Glacier-gate: Don’t throw the baby out with the bath water
Erroneous claims concerning melting Himalayan glaciers made in the Intergovernmental Panel on Climate Change’s 2007 report have embarrassed the IPCC and prompted apologies from chairman Rajendra Pachauri. The Nobel-winning report stated that the glaciers could be gone by the year 2035 due to rising temperatures associated with anthropogenic global warming. The number apparently came from a WWF statement, which unintentionally misquoted an Indian scientist back in 1999. Misquotes and journalistic inaccuracy are not that strange, but the fact that the number was used in a recent, definitive scientific report and focused on as a particularly shocking number is obviously discrediting. According to an AP article, the actual data puts the year that ‘the ice could melt’ at 2350. Perhaps someone simply misplaced a zero.

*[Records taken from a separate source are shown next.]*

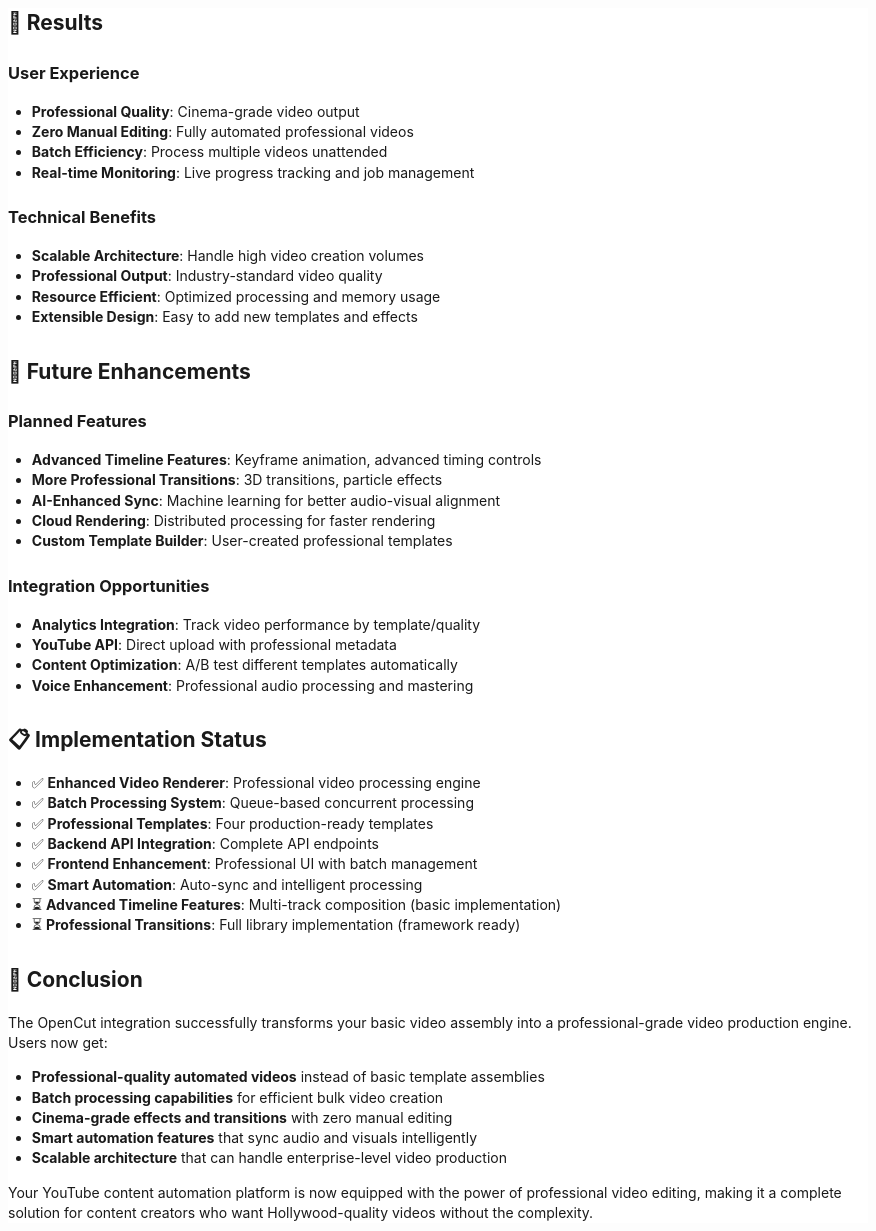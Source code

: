 ## 🎯 Results

### User Experience
- **Professional Quality**: Cinema-grade video output
- **Zero Manual Editing**: Fully automated professional videos
- **Batch Efficiency**: Process multiple videos unattended
- **Real-time Monitoring**: Live progress tracking and job management

### Technical Benefits
- **Scalable Architecture**: Handle high video creation volumes
- **Professional Output**: Industry-standard video quality
- **Resource Efficient**: Optimized processing and memory usage
- **Extensible Design**: Easy to add new templates and effects

## 🔮 Future Enhancements

### Planned Features
- **Advanced Timeline Features**: Keyframe animation, advanced timing controls
- **More Professional Transitions**: 3D transitions, particle effects
- **AI-Enhanced Sync**: Machine learning for better audio-visual alignment
- **Cloud Rendering**: Distributed processing for faster rendering
- **Custom Template Builder**: User-created professional templates

### Integration Opportunities
- **Analytics Integration**: Track video performance by template/quality
- **YouTube API**: Direct upload with professional metadata
- **Content Optimization**: A/B test different templates automatically
- **Voice Enhancement**: Professional audio processing and mastering

## 📋 Implementation Status

- ✅ **Enhanced Video Renderer**: Professional video processing engine
- ✅ **Batch Processing System**: Queue-based concurrent processing  
- ✅ **Professional Templates**: Four production-ready templates
- ✅ **Backend API Integration**: Complete API endpoints
- ✅ **Frontend Enhancement**: Professional UI with batch management
- ✅ **Smart Automation**: Auto-sync and intelligent processing
- ⏳ **Advanced Timeline Features**: Multi-track composition (basic implementation)
- ⏳ **Professional Transitions**: Full library implementation (framework ready)

## 🎉 Conclusion

The OpenCut integration successfully transforms your basic video assembly into a professional-grade video production engine. Users now get:

- **Professional-quality automated videos** instead of basic template assemblies
- **Batch processing capabilities** for efficient bulk video creation
- **Cinema-grade effects and transitions** with zero manual editing
- **Smart automation features** that sync audio and visuals intelligently
- **Scalable architecture** that can handle enterprise-level video production

Your YouTube content automation platform is now equipped with the power of professional video editing, making it a complete solution for content creators who want Hollywood-quality videos without the complexity.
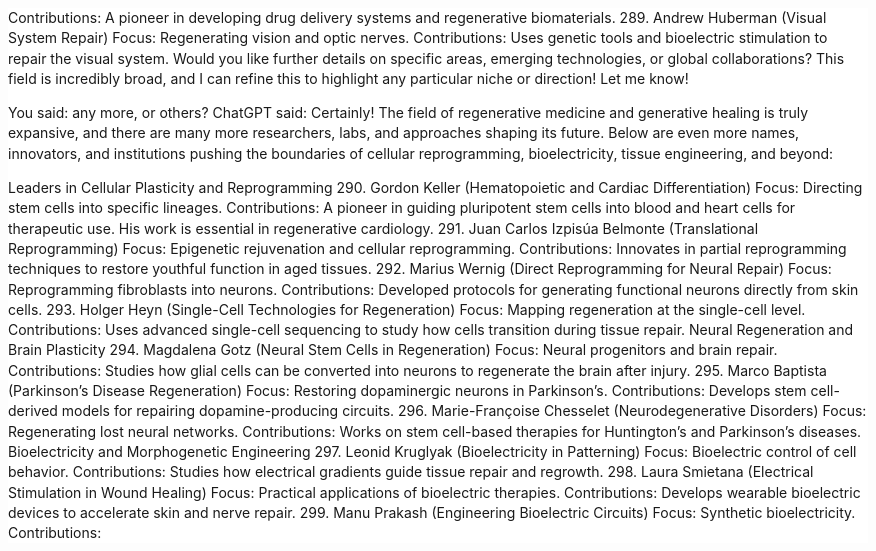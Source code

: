 Contributions:
A pioneer in developing drug delivery systems and regenerative biomaterials.
289. Andrew Huberman (Visual System Repair)
Focus: Regenerating vision and optic nerves.
Contributions:
Uses genetic tools and bioelectric stimulation to repair the visual system.
Would you like further details on specific areas, emerging technologies, or global collaborations? This field is incredibly broad, and I can refine this to highlight any particular niche or direction! Let me know!







You said:
any more, or others?
ChatGPT said:
Certainly! The field of regenerative medicine and generative healing is truly expansive, and there are many more researchers, labs, and approaches shaping its future. Below are even more names, innovators, and institutions pushing the boundaries of cellular reprogramming, bioelectricity, tissue engineering, and beyond:

Leaders in Cellular Plasticity and Reprogramming
290. Gordon Keller (Hematopoietic and Cardiac Differentiation)
Focus: Directing stem cells into specific lineages.
Contributions:
A pioneer in guiding pluripotent stem cells into blood and heart cells for therapeutic use.
His work is essential in regenerative cardiology.
291. Juan Carlos Izpisúa Belmonte (Translational Reprogramming)
Focus: Epigenetic rejuvenation and cellular reprogramming.
Contributions:
Innovates in partial reprogramming techniques to restore youthful function in aged tissues.
292. Marius Wernig (Direct Reprogramming for Neural Repair)
Focus: Reprogramming fibroblasts into neurons.
Contributions:
Developed protocols for generating functional neurons directly from skin cells.
293. Holger Heyn (Single-Cell Technologies for Regeneration)
Focus: Mapping regeneration at the single-cell level.
Contributions:
Uses advanced single-cell sequencing to study how cells transition during tissue repair.
Neural Regeneration and Brain Plasticity
294. Magdalena Gotz (Neural Stem Cells in Regeneration)
Focus: Neural progenitors and brain repair.
Contributions:
Studies how glial cells can be converted into neurons to regenerate the brain after injury.
295. Marco Baptista (Parkinson’s Disease Regeneration)
Focus: Restoring dopaminergic neurons in Parkinson’s.
Contributions:
Develops stem cell-derived models for repairing dopamine-producing circuits.
296. Marie-Françoise Chesselet (Neurodegenerative Disorders)
Focus: Regenerating lost neural networks.
Contributions:
Works on stem cell-based therapies for Huntington’s and Parkinson’s diseases.
Bioelectricity and Morphogenetic Engineering
297. Leonid Kruglyak (Bioelectricity in Patterning)
Focus: Bioelectric control of cell behavior.
Contributions:
Studies how electrical gradients guide tissue repair and regrowth.
298. Laura Smietana (Electrical Stimulation in Wound Healing)
Focus: Practical applications of bioelectric therapies.
Contributions:
Develops wearable bioelectric devices to accelerate skin and nerve repair.
299. Manu Prakash (Engineering Bioelectric Circuits)
Focus: Synthetic bioelectricity.
Contributions:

Now somewhat vindicated, Indian scientists’ data never agreed with the IPCC report’s statements about Himalayan glaciers disappearing by 2035, yet still prompt concern about the melting of the glaciers. After all, millions in South and Southeast Asia depend on the water sourced from the Himalayas. Furthermore, the chief message of the report is that global warming is taking place – and despite the careless errors contained in one paragraph, the rest of the report is sound, according to Pachauri:
‘”I have no intention of resigning from my position,” Pachauri said on Saturday, adding the errors were unintentional and not significant in comparison to the entire report. The mistakes also do not negate the fact that worldwide, glaciers are melting faster than ever, he said.’
–Associated Press
For certain politically motivated climate change ‘skeptics’ it would make sense to throw out all of the IPCC’s science because of the mistakes on the glaciers contained – and now admitted to – in the report. Those whose priorities lie in industrial development based on fossil fuels in China and India may also jump on the error as a means to their own ends. But let’s not throw out the baby with the glacier water – so to speak. This is about science, not politics. After all it was the scientific process of peer-review that caught the error, not some skeptical journalist who hates ‘warmers’. And besides, it is good news that the Himalayan glaciers are predicted to supply water for another 300 years or so. Is anyone celebrating that?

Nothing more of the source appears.